*Exercise prompt*
Retype every entry word for word. Omit the pictures.

+++++

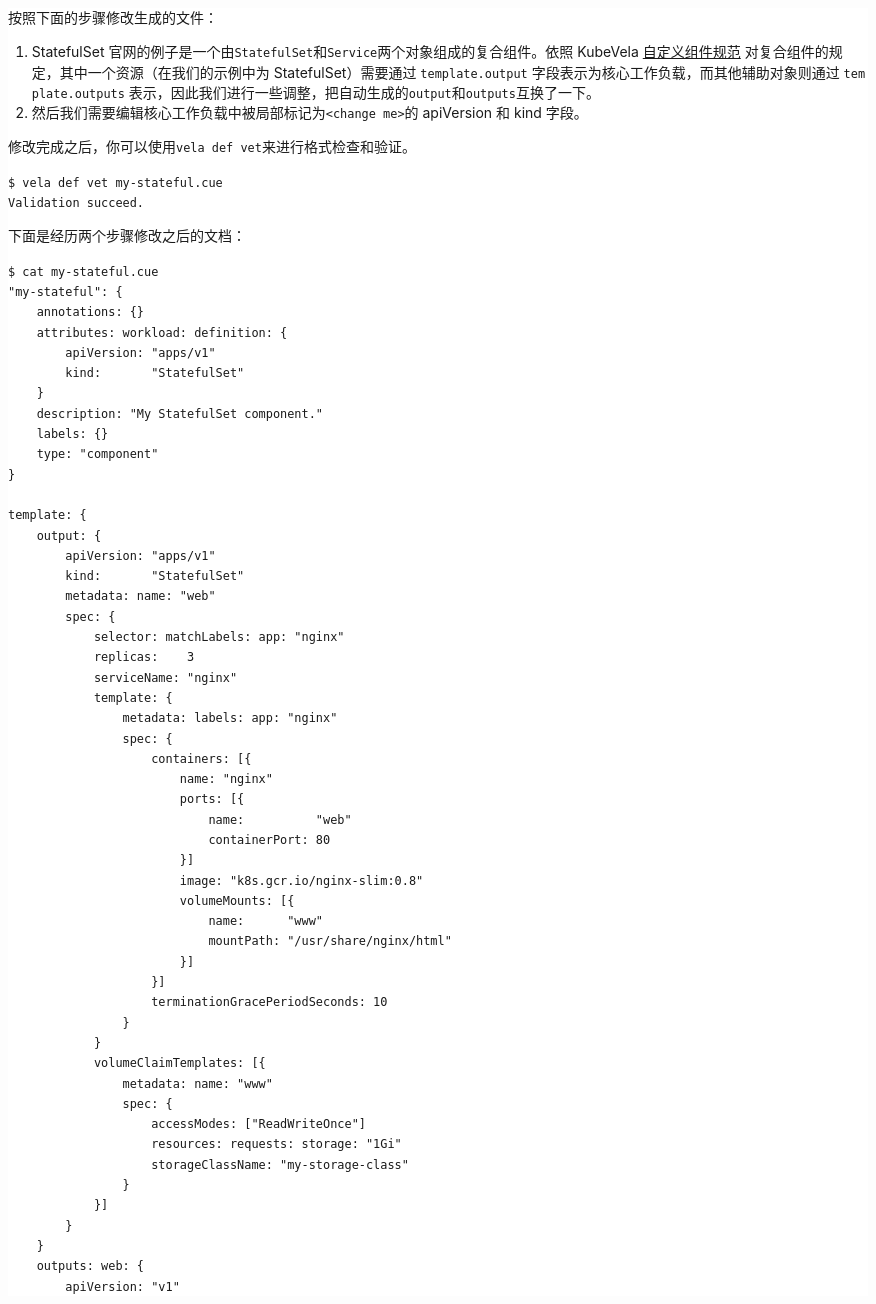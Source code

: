 按照下面的步骤修改生成的文件：

1. StatefulSet 官网的例子是一个由`StatefulSet`和`Service`两个对象组成的复合组件。依照 KubeVela [自定义组件规范](https://kubevela.io/docs/platform-engineers/components/custom-component) 对复合组件的规定，其中一个资源（在我们的示例中为 StatefulSet）需要通过 `template.output` 字段表示为核心工作负载，而其他辅助对象则通过 `template.outputs` 表示，因此我们进行一些调整，把自动生成的`output`和`outputs`互换了一下。
2. 然后我们需要编辑核心工作负载中被局部标记为`<change me>`的 apiVersion 和 kind 字段。

修改完成之后，你可以使用`vela def vet`来进行格式检查和验证。

	$ vela def vet my-stateful.cue
	Validation succeed.

下面是经历两个步骤修改之后的文档：

	$ cat my-stateful.cue
	"my-stateful": {
		annotations: {}
		attributes: workload: definition: {
			apiVersion: "apps/v1"
			kind:       "StatefulSet"
		}
		description: "My StatefulSet component."
		labels: {}
		type: "component"
	}
	
	template: {
		output: {
			apiVersion: "apps/v1"
			kind:       "StatefulSet"
			metadata: name: "web"
			spec: {
				selector: matchLabels: app: "nginx"
				replicas:    3
				serviceName: "nginx"
				template: {
					metadata: labels: app: "nginx"
					spec: {
						containers: [{
							name: "nginx"
							ports: [{
								name:          "web"
								containerPort: 80
							}]
							image: "k8s.gcr.io/nginx-slim:0.8"
							volumeMounts: [{
								name:      "www"
								mountPath: "/usr/share/nginx/html"
							}]
						}]
						terminationGracePeriodSeconds: 10
					}
				}
				volumeClaimTemplates: [{
					metadata: name: "www"
					spec: {
						accessModes: ["ReadWriteOnce"]
						resources: requests: storage: "1Gi"
						storageClassName: "my-storage-class"
					}
				}]
			}
		}
		outputs: web: {
			apiVersion: "v1"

+++++

*Your solution*
Source code

: 按照下面的步骤修改生成的文件：

1. StatefulSet 官网的例子是一个由`StatefulSet`和`Service`两个对象组成的复合组件。依照 KubeVela [自定义组件规范](https://kubevela.io/docs/platform-engineers/components/custom-component) 对复合组件的规定，其中一个资源（在我们的示例中为 StatefulSet）需要通过 `template.output` 字段表示为核心工作负载，而其他辅助对象则通过 `template.outputs` 表示，因此我们进行一些调整，把自动生成的`output`和`outputs`互换了一下。
2. 然后我们需要编辑核心工作负载中被局部标记为`<change me>`的 apiVersion 和 kind 字段。

修改完成之后，你可以使用`vela def vet`来进行格式检查和验证。

	$ vela def vet my-stateful.cue
	Validation succeed.

下面是经历两个步骤修改之后的文档：

	$ cat my-stateful.cue
	"my-stateful": {
		annotations: {}
		attributes: workload: definition: {
			apiVersion: "apps/v1"
			kind:       "StatefulSet"
		}
		description: "My StatefulSet component."
		labels: {}
		type: "component"
	}
	
	template: {
		output: {
			apiVersion: "apps/v1"
			kind:       "StatefulSet"
			metadata: name: "web"
			spec: {
				selector: matchLabels: app: "nginx"
				replicas:    3
				serviceName: "nginx"
				template: {
					metadata: labels: app: "nginx"
					spec: {
						containers: [{
							name: "nginx"
							ports: [{
								name:          "web"
								containerPort: 80
							}]
							image: "k8s.gcr.io/nginx-slim:0.8"
							volumeMounts: [{
								name:      "www"
								mountPath: "/usr/share/nginx/html"
							}]
						}]
						terminationGracePeriodSeconds: 10
					}
				}
				volumeClaimTemplates: [{
					metadata: name: "www"
					spec: {
						accessModes: ["ReadWriteOnce"]
						resources: requests: storage: "1Gi"
						storageClassName: "my-storage-class"
					}
				}]
			}
		}
		outputs: web: {
			apiVersion: "v1"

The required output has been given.